--- PROBLEM DETAILS ---
Copy each line of the entries that includes the word "Alpha".

--- GIVEN DATA ---
╭──
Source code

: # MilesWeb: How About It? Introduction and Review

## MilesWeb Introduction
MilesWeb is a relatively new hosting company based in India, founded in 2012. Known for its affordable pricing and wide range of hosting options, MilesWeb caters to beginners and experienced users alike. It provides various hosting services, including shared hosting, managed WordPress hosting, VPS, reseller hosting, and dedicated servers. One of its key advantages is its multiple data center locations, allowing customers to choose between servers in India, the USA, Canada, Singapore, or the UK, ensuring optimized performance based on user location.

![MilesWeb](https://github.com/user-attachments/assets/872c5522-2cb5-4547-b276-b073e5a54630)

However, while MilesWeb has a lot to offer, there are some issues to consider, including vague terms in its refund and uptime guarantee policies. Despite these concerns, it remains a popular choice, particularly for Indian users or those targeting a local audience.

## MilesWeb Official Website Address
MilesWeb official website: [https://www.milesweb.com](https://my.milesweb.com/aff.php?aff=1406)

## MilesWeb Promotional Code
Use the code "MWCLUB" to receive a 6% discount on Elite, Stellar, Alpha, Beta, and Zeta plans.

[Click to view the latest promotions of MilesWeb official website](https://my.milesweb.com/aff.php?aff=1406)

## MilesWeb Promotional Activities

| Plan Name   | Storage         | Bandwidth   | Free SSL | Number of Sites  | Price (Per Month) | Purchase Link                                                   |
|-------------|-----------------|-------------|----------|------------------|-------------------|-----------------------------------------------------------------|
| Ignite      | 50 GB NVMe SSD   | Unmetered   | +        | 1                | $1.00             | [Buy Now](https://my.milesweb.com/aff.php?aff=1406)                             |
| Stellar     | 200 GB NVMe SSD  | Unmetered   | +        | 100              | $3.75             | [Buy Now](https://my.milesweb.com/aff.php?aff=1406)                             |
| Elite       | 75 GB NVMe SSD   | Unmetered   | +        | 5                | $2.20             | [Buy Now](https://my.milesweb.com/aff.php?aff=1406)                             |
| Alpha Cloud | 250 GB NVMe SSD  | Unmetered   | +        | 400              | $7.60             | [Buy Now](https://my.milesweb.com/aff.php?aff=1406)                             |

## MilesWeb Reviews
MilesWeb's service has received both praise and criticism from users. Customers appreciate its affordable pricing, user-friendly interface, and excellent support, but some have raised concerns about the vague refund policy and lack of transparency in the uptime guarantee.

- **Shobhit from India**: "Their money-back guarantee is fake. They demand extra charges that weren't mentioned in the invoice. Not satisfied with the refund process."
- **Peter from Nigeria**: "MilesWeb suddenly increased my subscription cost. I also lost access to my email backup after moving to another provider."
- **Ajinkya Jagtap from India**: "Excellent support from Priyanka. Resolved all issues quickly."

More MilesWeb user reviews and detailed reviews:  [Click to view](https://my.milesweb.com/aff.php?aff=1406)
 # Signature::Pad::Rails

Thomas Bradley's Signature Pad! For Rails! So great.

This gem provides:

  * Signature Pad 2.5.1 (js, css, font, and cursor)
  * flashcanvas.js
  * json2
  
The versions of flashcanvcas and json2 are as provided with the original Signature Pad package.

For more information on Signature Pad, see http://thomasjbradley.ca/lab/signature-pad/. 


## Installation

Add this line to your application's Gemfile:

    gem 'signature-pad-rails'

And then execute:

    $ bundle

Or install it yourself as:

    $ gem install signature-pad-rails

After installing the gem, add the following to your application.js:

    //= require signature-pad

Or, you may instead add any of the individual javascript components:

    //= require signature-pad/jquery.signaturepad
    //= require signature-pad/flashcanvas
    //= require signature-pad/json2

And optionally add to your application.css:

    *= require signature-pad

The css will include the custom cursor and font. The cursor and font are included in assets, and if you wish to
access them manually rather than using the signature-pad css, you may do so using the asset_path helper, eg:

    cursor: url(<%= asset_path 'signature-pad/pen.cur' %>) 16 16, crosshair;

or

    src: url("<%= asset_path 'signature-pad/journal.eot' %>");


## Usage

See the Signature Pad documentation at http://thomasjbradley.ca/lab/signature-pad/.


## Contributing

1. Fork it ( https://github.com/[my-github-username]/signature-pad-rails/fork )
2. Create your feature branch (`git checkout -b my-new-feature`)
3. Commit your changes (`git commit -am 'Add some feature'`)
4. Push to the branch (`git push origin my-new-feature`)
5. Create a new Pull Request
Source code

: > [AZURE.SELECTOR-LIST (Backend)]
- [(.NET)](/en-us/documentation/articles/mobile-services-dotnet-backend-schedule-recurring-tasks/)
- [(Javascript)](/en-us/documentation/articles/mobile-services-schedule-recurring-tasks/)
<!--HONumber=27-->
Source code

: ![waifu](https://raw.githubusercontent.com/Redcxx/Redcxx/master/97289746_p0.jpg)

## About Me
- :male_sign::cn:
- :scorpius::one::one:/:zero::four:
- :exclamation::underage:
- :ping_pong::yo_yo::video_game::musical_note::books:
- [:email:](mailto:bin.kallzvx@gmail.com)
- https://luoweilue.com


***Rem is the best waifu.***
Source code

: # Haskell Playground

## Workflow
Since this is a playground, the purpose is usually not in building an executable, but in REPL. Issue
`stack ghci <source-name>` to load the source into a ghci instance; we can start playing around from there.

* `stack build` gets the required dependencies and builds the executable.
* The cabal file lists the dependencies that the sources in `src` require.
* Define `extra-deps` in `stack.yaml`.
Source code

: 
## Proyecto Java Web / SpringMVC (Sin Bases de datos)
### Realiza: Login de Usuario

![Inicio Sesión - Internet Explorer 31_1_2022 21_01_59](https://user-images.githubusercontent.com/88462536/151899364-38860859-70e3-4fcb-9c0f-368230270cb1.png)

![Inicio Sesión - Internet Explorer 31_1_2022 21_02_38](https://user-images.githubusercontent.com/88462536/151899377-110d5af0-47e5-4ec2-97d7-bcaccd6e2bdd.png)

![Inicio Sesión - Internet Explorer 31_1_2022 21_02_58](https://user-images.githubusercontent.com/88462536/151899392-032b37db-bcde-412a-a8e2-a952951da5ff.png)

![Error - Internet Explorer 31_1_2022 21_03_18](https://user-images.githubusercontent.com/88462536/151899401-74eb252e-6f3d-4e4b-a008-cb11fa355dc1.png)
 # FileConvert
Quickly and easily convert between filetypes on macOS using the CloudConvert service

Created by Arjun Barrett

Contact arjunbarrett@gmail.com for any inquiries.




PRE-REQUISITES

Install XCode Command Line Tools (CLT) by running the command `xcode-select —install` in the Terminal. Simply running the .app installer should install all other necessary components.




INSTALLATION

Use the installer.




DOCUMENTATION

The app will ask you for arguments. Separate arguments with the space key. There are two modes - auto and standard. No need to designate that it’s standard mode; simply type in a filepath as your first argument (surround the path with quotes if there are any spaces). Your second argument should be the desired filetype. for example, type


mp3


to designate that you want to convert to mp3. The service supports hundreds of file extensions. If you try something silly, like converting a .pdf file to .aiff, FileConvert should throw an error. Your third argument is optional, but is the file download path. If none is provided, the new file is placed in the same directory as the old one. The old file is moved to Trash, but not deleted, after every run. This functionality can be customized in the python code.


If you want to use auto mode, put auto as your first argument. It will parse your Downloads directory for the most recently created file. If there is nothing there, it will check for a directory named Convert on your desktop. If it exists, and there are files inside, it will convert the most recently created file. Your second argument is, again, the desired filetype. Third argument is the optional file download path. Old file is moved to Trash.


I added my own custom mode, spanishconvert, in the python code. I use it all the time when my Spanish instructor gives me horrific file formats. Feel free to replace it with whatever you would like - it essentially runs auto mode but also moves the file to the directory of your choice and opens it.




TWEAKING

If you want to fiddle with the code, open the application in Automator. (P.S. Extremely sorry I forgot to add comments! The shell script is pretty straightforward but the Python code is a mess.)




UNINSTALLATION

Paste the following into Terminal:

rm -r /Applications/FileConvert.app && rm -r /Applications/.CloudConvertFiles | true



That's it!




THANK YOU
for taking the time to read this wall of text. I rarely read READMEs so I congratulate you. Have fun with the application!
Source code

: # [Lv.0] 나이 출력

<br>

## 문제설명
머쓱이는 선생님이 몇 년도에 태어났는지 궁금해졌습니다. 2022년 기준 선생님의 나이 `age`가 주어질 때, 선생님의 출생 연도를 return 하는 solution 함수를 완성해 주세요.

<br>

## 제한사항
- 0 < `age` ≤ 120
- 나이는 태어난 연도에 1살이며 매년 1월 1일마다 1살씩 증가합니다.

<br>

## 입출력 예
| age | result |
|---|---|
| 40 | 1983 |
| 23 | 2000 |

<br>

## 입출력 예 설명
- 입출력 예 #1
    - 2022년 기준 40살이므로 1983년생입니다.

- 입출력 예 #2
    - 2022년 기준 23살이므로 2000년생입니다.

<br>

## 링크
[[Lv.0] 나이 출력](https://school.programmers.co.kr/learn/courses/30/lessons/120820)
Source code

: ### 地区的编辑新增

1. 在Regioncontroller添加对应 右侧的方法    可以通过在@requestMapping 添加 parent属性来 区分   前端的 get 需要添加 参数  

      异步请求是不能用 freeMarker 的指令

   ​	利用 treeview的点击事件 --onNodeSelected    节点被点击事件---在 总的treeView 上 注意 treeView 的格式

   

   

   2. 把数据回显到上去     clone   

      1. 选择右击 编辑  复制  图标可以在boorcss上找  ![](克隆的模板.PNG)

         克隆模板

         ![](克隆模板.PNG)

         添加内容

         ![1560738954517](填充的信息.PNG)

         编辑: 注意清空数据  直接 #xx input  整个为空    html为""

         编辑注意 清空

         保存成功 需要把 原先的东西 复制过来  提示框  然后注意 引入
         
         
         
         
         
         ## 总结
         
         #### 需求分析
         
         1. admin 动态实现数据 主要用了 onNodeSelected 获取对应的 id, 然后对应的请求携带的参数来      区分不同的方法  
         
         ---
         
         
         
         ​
╰──
--- RESULT OF THIS TASK ---
Use the code "MWCLUB" to receive a 6% discount on Elite, Stellar, Alpha, Beta, and Zeta plans.
| Alpha Cloud | 250 GB NVMe SSD  | Unmetered   | +        | 400              | $7.60             | [Buy Now](https://my.milesweb.com/aff.php?aff=1406)                             |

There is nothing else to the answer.